[Task instructions]
Go through the data line by line. Copy each one holding the string "crucial".

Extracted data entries

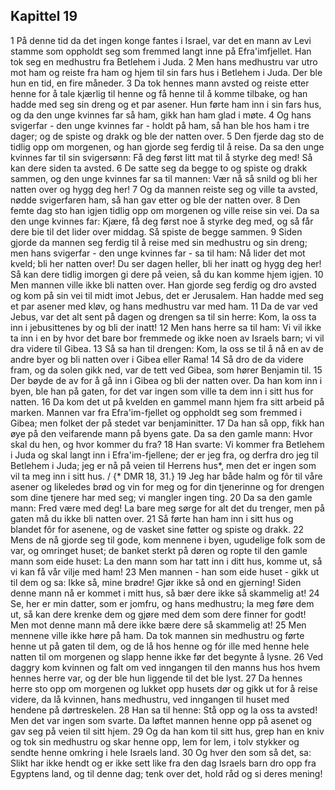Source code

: ## Kapittel 19

1 På denne tid da det ingen konge fantes i Israel, var det en mann av Levi stamme som oppholdt seg som fremmed langt inne på Efra'imfjellet. Han tok seg en medhustru fra Betlehem i Juda.
2 Men hans medhustru var utro mot ham og reiste fra ham og hjem til sin fars hus i Betlehem i Juda. Der ble hun en tid, en fire måneder.
3 Da tok hennes mann avsted og reiste etter henne for å tale kjærlig til henne og få henne til å komme tilbake, og han hadde med seg sin dreng og et par asener. Hun førte ham inn i sin fars hus, og da den unge kvinnes far så ham, gikk han ham glad i møte.
4 Og hans svigerfar - den unge kvinnes far - holdt på ham, så han ble hos ham i tre dager; og de spiste og drakk og ble der natten over.
5 Den fjerde dag sto de tidlig opp om morgenen, og han gjorde seg ferdig til å reise. Da sa den unge kvinnes far til sin svigersønn: Få deg først litt mat til å styrke deg med! Så kan dere siden ta avsted.
6 De satte seg da begge to og spiste og drakk sammen, og den unge kvinnes far sa til mannen: Vær nå så snild og bli her natten over og hygg deg her!
7 Og da mannen reiste seg og ville ta avsted, nødde svigerfaren ham, så han gav etter og ble der natten over.
8 Den femte dag sto han igjen tidlig opp om morgenen og ville reise sin vei. Da sa den unge kvinnes far: Kjære, få deg først noe å styrke deg med, og så får dere bie til det lider over middag. Så spiste de begge sammen.
9 Siden gjorde da mannen seg ferdig til å reise med sin medhustru og sin dreng; men hans svigerfar - den unge kvinnes far - sa til ham: Nå lider det mot kveld; bli her natten over! Du ser dagen heller, bli her inatt og hygg deg her! Så kan dere tidlig imorgen gi dere på veien, så du kan komme hjem igjen.
10 Men mannen ville ikke bli natten over. Han gjorde seg ferdig og dro avsted og kom på sin vei til midt imot Jebus, det er Jerusalem. Han hadde med seg et par asener med kløv, og hans medhustru var med ham.
11 Da de var ved Jebus, var det alt sent på dagen og drengen sa til sin herre: Kom, la oss ta inn i jebusittenes by og bli der inatt!
12 Men hans herre sa til ham: Vi vil ikke ta inn i en by hvor det bare bor fremmede og ikke noen av Israels barn; vi vil dra videre til Gibea.
13 Så sa han til drengen: Kom, la oss se til å nå en av de andre byer og bli natten over i Gibea eller Rama!
14 Så dro de da videre fram, og da solen gikk ned, var de tett ved Gibea, som hører Benjamin til.
15 Der bøyde de av for å gå inn i Gibea og bli der natten over. Da han kom inn i byen, ble han på gaten, for det var ingen som ville ta dem inn i sitt hus for natten.
16 Da kom det ut på kvelden en gammel mann hjem fra sitt arbeid på marken. Mannen var fra Efra'im-fjellet og oppholdt seg som fremmed i Gibea; men folket der på stedet var benjaminitter.
17 Da han så opp, fikk han øye på den veifarende mann på byens gate. Da sa den gamle mann: Hvor skal du hen, og hvor kommer du fra?
18 Han svarte: Vi kommer fra Betlehem i Juda og skal langt inn i Efra'im-fjellene; der er jeg fra, og derfra dro jeg til Betlehem i Juda; jeg er nå på veien til Herrens hus*, men det er ingen som vil ta meg inn i sitt hus. / {* DMR 18, 31.}
19 Jeg har både halm og fôr til våre asener og likeledes brød og vin for meg og for din tjenerinne og for drengen som dine tjenere har med seg; vi mangler ingen ting.
20 Da sa den gamle mann: Fred være med deg! La bare meg sørge for alt det du trenger, men på gaten må du ikke bli natten over.
21 Så førte han ham inn i sitt hus og blandet fôr for asenene, og de vasket sine føtter og spiste og drakk.
22 Mens de nå gjorde seg til gode, kom mennene i byen, ugudelige folk som de var, og omringet huset; de banket sterkt på døren og ropte til den gamle mann som eide huset: La den mann som har tatt inn i ditt hus, komme ut, så vi kan få vår vilje med ham!
23 Men mannen - han som eide huset - gikk ut til dem og sa: Ikke så, mine brødre! Gjør ikke så ond en gjerning! Siden denne mann nå er kommet i mitt hus, så bær dere ikke så skammelig at!
24 Se, her er min datter, som er jomfru, og hans medhustru; la meg føre dem ut, så kan dere krenke dem og gjøre med dem som dere finner for godt! Men mot denne mann må dere ikke bære dere så skammelig at!
25 Men mennene ville ikke høre på ham. Da tok mannen sin medhustru og førte henne ut på gaten til dem, og de lå hos henne og fór ille med henne hele natten til om morgenen og slapp henne ikke før det begynte å lysne.
26 Ved daggry kom kvinnen og falt om ved inngangen til den manns hus hos hvem hennes herre var, og der ble hun liggende til det ble lyst.
27 Da hennes herre sto opp om morgenen og lukket opp husets dør og gikk ut for å reise videre, da lå kvinnen, hans medhustru, ved inngangen til huset med hendene på dørtreskelen.
28 Han sa til henne: Stå opp og la oss ta avsted! Men det var ingen som svarte. Da løftet mannen henne opp på asenet og gav seg på veien til sitt hjem.
29 Og da han kom til sitt hus, grep han en kniv og tok sin medhustru og skar henne opp, lem for lem, i tolv stykker og sendte henne omkring i hele Israels land.
30 Og hver den som så det, sa: Slikt har ikke hendt og er ikke sett like fra den dag Israels barn dro opp fra Egyptens land, og til denne dag; tenk over det, hold råd og si deres mening!
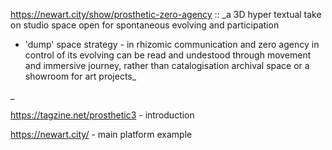 https://newart.city/show/prosthetic-zero-agency 
::
_a 3D hyper textual take on studio space open for spontaneous evolving and participation 
- 'dump' space strategy - in rhizomic communication and zero agency in control of its evolving
can be read and undestood through movement and immersive journey, 
rather than catalogisation archival space or a showroom for art projects_

_

https://tagzine.net/prosthetic3 - introduction

https://newart.city/ - main platform example
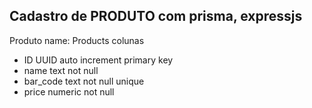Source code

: ## Cadastro de PRODUTO com prisma, expressjs

Produto
name: Products
colunas

- ID UUID auto increment primary key
- name text not null
- bar_code text not null unique
- price numeric not null
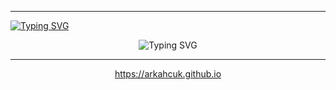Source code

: <hr />
<a href="https://git.io/typing-svg">
  <img src="https://readme-typing-svg.herokuapp.com?font=Monomaniac+One&duration=100&pause=1700&color=28F71A&random=false&width=435&lines=%3E_;+" alt="Typing SVG" />
</a>
<p align="center">
  <img src="https://readme-typing-svg.herokuapp.com?font=Kode+Mono&pause=300&color=28F71A&repeat=true&random=false&width=435&lines=Welcome%2C+Pilgrims!;Here+be+dragons...;...and+perhaps+some+untested+code...;So+have+a+look+around!;+" alt="Typing SVG" />
</p>
<hr />
<p align="center">
  <a href="https://arkahcuk.github.io">https://arkahcuk.github.io</a>
</p>
<!--
<p align="center">
  <a href="https://github.com/arkahcuk"><img width="50%" src="https://github-readme-stats.vercel.app/api/top-langs/?username=arkahcuk&theme=dark&hide=html,css,cmake&layout=compact&langs_count=5&bg_color=101010&hide_title=true"></a>
</p>
-->
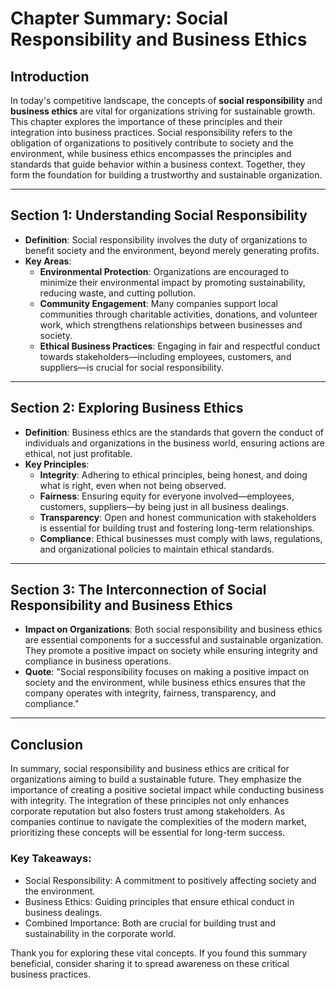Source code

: # Chapter Summary: Social Responsibility and Business Ethics

## Introduction
In today's competitive landscape, the concepts of **social responsibility** and **business ethics** are vital for organizations striving for sustainable growth. This chapter explores the importance of these principles and their integration into business practices. Social responsibility refers to the obligation of organizations to positively contribute to society and the environment, while business ethics encompasses the principles and standards that guide behavior within a business context. Together, they form the foundation for building a trustworthy and sustainable organization.

---

## Section 1: Understanding Social Responsibility
- **Definition**: Social responsibility involves the duty of organizations to benefit society and the environment, beyond merely generating profits.
- **Key Areas**:
  - **Environmental Protection**: Organizations are encouraged to minimize their environmental impact by promoting sustainability, reducing waste, and cutting pollution.
  - **Community Engagement**: Many companies support local communities through charitable activities, donations, and volunteer work, which strengthens relationships between businesses and society.
  - **Ethical Business Practices**: Engaging in fair and respectful conduct towards stakeholders—including employees, customers, and suppliers—is crucial for social responsibility.

---

## Section 2: Exploring Business Ethics
- **Definition**: Business ethics are the standards that govern the conduct of individuals and organizations in the business world, ensuring actions are ethical, not just profitable.
- **Key Principles**:
  - **Integrity**: Adhering to ethical principles, being honest, and doing what is right, even when not being observed.
  - **Fairness**: Ensuring equity for everyone involved—employees, customers, suppliers—by being just in all business dealings.
  - **Transparency**: Open and honest communication with stakeholders is essential for building trust and fostering long-term relationships.
  - **Compliance**: Ethical businesses must comply with laws, regulations, and organizational policies to maintain ethical standards.

---

## Section 3: The Interconnection of Social Responsibility and Business Ethics
- **Impact on Organizations**: Both social responsibility and business ethics are essential components for a successful and sustainable organization. They promote a positive impact on society while ensuring integrity and compliance in business operations.
- **Quote**: "Social responsibility focuses on making a positive impact on society and the environment, while business ethics ensures that the company operates with integrity, fairness, transparency, and compliance."

---

## Conclusion
In summary, social responsibility and business ethics are critical for organizations aiming to build a sustainable future. They emphasize the importance of creating a positive societal impact while conducting business with integrity. The integration of these principles not only enhances corporate reputation but also fosters trust among stakeholders. As companies continue to navigate the complexities of the modern market, prioritizing these concepts will be essential for long-term success. 

### Key Takeaways:
- Social Responsibility: A commitment to positively affecting society and the environment.
- Business Ethics: Guiding principles that ensure ethical conduct in business dealings.
- Combined Importance: Both are crucial for building trust and sustainability in the corporate world.

Thank you for exploring these vital concepts. If you found this summary beneficial, consider sharing it to spread awareness on these critical business practices.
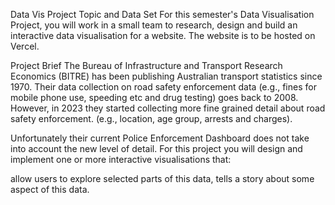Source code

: Data Vis Project Topic and Data Set
For this semester's Data Visualisation Project, you will work in a small team to research, design and build an interactive data visualisation for a website. The website is to be hosted on Vercel.

Project Brief
The Bureau of Infrastructure and Transport Research Economics (BITRE) has been publishing Australian transport statistics since 1970.  Their data collection on road safety enforcement data (e.g., fines for mobile phone use, speeding etc and drug testing) goes back to 2008. However, in 2023 they started collecting more fine grained detail about road safety enforcement. (e.g., location, age group, arrests and charges).

Unfortunately their current Police Enforcement Dashboard does not take into account the new level of detail. For this project you will design and implement one or more interactive visualisations that:

allow users to explore selected parts of this data,
tells a story about some aspect of this data.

[Reply]
  - **Ethical Business Practices**: Engaging in fair and respectful conduct towards stakeholders—including employees, customers, and suppliers—is crucial for social responsibility.
- Combined Importance: Both are crucial for building trust and sustainability in the corporate world.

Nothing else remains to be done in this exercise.